Imballaggi: responsabilità civile limitata per produttori e venditori
Nel nuovo art. 11-bis, tra i “servizi ancillari” ci sono anche le prestazioni di imballaggio, dove l’imballatore viene considerato alla stregua di un soggetto che ha collaborato all’esecuzione del trasporto, in caso di danni alla merce.
Buone notizie per le imprese
del settore imballaggi. Il DL Infrastrutture e Trasporti (convertito nella Legge 18 luglio 2025 n. 105) ha introdotto una limitazione della responsabilità civile, finora prevista solo per i vettori, che si estende anche a chi produce o vende imballaggi utilizzati nel trasporto. In sostanza – apprendiamo da Confartigianato - il nuovo art. 11-bis del D.Lgs. 286/2005 riconosce i servizi di imballaggio come “servizi ancillari al trasporto”. Questo significa che, in caso di danni alla merce legati all’imballaggio, l’imballatore potrà beneficiare delle stesse limitazioni di responsabilità già previste per i trasportatori (art. 1696 c.c.), salvo i casi di colpa grave.
Quali sono i servizi ancillari
Il nuovo art. 11-bis, con riferimento ai “servizi ancillari” tra cui sono annoverati, per interpretazione dell’Autorità di Regolazione dei Trasporti, anche le prestazioni di imballaggio, consente di qualificare l’imballatore alla stregua di un soggetto che ha collaborato all’esecuzione del trasporto e, pertanto, di estendere, tramite un’interpretazione normativa analogica, la limitazione della responsabilità, nell’ambito del servizio di trasporto, anche alla figura dell’imballatore.

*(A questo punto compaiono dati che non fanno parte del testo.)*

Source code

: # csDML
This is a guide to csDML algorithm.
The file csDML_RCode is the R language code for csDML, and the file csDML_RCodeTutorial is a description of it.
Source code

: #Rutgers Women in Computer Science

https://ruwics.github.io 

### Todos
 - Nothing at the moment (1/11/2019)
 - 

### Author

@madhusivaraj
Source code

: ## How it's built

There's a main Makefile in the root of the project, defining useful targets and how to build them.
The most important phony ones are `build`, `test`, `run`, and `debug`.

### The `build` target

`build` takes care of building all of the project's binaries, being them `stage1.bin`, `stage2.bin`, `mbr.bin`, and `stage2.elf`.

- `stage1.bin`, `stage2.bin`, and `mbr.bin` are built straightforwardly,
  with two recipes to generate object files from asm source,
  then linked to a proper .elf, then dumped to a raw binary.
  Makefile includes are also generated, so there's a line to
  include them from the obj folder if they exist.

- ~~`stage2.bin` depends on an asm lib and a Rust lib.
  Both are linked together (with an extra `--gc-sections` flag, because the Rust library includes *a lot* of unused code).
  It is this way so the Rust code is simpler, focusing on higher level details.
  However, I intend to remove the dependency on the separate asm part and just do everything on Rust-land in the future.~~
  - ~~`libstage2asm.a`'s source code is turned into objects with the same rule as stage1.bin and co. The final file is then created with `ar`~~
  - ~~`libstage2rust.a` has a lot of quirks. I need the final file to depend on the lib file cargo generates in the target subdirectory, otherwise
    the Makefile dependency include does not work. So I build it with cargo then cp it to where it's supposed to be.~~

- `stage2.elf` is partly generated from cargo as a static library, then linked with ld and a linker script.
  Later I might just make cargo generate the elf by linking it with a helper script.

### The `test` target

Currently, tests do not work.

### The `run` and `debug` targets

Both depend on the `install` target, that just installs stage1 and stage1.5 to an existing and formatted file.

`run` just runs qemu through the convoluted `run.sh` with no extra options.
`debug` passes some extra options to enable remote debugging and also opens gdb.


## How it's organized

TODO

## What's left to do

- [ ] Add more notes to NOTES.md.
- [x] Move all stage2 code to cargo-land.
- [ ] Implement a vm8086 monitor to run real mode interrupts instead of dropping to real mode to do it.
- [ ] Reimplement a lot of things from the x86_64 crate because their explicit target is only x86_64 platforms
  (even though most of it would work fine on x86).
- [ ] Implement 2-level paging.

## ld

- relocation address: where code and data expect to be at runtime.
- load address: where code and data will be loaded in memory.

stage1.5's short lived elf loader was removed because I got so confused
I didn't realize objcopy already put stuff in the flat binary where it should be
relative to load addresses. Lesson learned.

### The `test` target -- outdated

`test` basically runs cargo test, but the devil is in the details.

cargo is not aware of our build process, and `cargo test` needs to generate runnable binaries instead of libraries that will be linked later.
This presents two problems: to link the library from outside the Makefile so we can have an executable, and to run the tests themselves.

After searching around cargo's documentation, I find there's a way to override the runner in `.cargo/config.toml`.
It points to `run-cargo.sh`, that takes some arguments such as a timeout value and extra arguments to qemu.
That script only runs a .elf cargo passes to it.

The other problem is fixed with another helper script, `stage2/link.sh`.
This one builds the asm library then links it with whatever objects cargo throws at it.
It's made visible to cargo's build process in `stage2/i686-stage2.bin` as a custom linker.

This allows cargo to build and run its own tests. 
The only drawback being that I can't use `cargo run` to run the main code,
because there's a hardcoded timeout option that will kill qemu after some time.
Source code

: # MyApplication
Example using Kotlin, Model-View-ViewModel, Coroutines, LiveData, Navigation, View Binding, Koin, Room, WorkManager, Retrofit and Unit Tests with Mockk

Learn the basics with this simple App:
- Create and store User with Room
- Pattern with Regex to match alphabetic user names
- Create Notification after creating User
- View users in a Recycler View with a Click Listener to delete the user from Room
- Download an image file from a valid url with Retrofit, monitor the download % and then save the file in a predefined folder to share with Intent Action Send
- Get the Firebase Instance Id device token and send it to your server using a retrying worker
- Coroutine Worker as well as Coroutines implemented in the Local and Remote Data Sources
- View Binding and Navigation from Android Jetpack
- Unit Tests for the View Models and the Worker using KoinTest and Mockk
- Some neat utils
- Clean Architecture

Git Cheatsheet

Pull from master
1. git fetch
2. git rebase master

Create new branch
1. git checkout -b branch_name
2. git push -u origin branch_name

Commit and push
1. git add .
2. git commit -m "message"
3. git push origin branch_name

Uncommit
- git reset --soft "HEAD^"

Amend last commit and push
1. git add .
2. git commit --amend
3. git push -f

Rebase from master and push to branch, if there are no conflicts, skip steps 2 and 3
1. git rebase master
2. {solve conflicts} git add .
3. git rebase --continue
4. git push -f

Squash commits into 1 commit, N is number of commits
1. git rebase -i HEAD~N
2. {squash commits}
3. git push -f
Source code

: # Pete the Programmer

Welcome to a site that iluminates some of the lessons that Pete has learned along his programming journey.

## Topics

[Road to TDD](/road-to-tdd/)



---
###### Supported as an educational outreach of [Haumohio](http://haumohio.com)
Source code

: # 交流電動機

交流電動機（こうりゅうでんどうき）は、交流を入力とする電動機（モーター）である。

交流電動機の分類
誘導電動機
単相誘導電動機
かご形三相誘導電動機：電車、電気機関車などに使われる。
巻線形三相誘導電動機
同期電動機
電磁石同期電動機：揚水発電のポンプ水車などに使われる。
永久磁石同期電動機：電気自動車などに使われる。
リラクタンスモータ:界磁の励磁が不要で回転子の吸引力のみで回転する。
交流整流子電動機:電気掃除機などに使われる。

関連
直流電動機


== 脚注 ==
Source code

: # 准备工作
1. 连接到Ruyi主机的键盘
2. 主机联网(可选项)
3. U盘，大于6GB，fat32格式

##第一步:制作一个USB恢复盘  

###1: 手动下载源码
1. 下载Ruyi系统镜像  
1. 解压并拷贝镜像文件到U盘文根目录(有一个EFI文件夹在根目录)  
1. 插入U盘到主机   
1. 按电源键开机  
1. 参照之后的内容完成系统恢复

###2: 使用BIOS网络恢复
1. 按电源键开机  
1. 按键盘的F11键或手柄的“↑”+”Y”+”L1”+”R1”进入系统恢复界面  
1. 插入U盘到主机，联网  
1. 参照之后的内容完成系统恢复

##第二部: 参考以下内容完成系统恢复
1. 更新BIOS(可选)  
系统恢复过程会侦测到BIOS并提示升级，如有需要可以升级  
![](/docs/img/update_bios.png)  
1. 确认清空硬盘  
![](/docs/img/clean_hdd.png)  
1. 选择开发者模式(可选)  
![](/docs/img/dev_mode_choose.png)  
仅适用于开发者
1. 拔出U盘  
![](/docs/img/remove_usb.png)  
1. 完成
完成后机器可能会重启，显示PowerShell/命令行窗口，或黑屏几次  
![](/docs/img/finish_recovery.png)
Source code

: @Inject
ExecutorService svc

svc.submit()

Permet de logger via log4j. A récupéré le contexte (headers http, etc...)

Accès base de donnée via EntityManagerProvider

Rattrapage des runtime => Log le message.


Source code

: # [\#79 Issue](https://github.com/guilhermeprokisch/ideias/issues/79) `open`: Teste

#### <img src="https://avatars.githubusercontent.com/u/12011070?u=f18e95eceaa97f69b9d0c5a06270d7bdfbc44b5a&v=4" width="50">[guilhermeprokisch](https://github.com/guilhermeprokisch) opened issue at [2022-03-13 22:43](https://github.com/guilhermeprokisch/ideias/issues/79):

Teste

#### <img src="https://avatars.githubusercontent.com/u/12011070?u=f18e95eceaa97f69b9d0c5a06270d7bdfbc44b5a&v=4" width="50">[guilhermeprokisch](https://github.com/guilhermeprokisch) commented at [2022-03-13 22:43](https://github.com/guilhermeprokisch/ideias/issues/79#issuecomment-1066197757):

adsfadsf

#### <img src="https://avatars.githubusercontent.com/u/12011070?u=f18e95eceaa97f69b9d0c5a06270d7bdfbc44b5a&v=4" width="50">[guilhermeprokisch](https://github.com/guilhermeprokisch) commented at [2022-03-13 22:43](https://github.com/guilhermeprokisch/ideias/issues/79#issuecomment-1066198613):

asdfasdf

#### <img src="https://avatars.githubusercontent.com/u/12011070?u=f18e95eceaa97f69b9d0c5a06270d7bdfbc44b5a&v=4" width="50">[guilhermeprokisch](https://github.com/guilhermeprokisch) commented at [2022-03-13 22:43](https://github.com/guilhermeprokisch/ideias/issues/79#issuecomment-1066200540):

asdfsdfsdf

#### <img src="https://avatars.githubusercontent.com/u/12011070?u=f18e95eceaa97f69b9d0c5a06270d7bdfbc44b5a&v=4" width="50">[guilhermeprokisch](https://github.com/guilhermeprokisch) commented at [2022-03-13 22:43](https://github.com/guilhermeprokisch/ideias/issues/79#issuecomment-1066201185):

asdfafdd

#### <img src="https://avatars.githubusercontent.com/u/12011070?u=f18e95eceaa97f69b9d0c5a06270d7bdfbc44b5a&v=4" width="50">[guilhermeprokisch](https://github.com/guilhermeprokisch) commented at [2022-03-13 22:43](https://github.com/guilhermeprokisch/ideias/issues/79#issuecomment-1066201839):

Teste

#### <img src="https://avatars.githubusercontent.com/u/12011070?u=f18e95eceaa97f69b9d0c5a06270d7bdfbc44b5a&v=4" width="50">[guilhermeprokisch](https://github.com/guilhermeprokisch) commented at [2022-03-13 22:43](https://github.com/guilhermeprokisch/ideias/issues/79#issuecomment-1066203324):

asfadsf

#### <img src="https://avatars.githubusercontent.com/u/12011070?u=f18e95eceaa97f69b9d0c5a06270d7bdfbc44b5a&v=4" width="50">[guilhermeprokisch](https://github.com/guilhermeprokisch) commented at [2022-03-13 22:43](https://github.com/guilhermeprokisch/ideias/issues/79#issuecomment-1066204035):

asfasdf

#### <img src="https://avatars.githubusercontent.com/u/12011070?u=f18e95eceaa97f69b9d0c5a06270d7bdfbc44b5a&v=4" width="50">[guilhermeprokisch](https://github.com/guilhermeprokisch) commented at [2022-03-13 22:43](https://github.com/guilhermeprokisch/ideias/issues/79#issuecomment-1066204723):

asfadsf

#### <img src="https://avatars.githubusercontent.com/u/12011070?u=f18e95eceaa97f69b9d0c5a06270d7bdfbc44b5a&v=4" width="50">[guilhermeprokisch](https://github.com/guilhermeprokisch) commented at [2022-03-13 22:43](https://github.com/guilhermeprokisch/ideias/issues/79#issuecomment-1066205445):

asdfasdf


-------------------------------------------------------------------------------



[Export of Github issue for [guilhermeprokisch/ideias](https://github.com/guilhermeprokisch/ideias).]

Tale innovazione normativa consentirà alle imprese che si occupano di imballaggio una maggior tutela, facilitazione del commercio internazionale, accessibilità alle coperture assicurative, equità economica, incentivazione alla conformità e all’innovazione, riduzione dei contenziosi legali, semplificazione della gestione normativa.
La nuova formulazione consente di estendere la limitazione della responsabilità invocabile dal vettore ex art. 1696 c.c. anche all’imballatore, in caso di danneggiamento (perdita o avaria) della merce oggetto del trasporto.
L’ Autorità di Regolazione dei Trasporti (ART) ha indicato che rientrano nei “servizi ancillari al trasporto e alla logistica” quelle attività che rivestono un ruolo prodromico o accessorio o ausiliario o strumentale al trasporto e/o alla logistica, tra cui si annoverano le prestazioni di imballaggio, pallettizzazione, facchinaggio etc. Se, pertanto, l’attività produttiva fornita dalla società che si occupa di imballaggi è, in ultima istanza, ricollegabile direttamente al trasporto, nell’ottica del legislatore è sembrato logicamente giustificabile che suddetta prestazione potesse essere inquadrata, per analogia, nell’ambito di applicazione delle norme che regolano l’attività del vettore.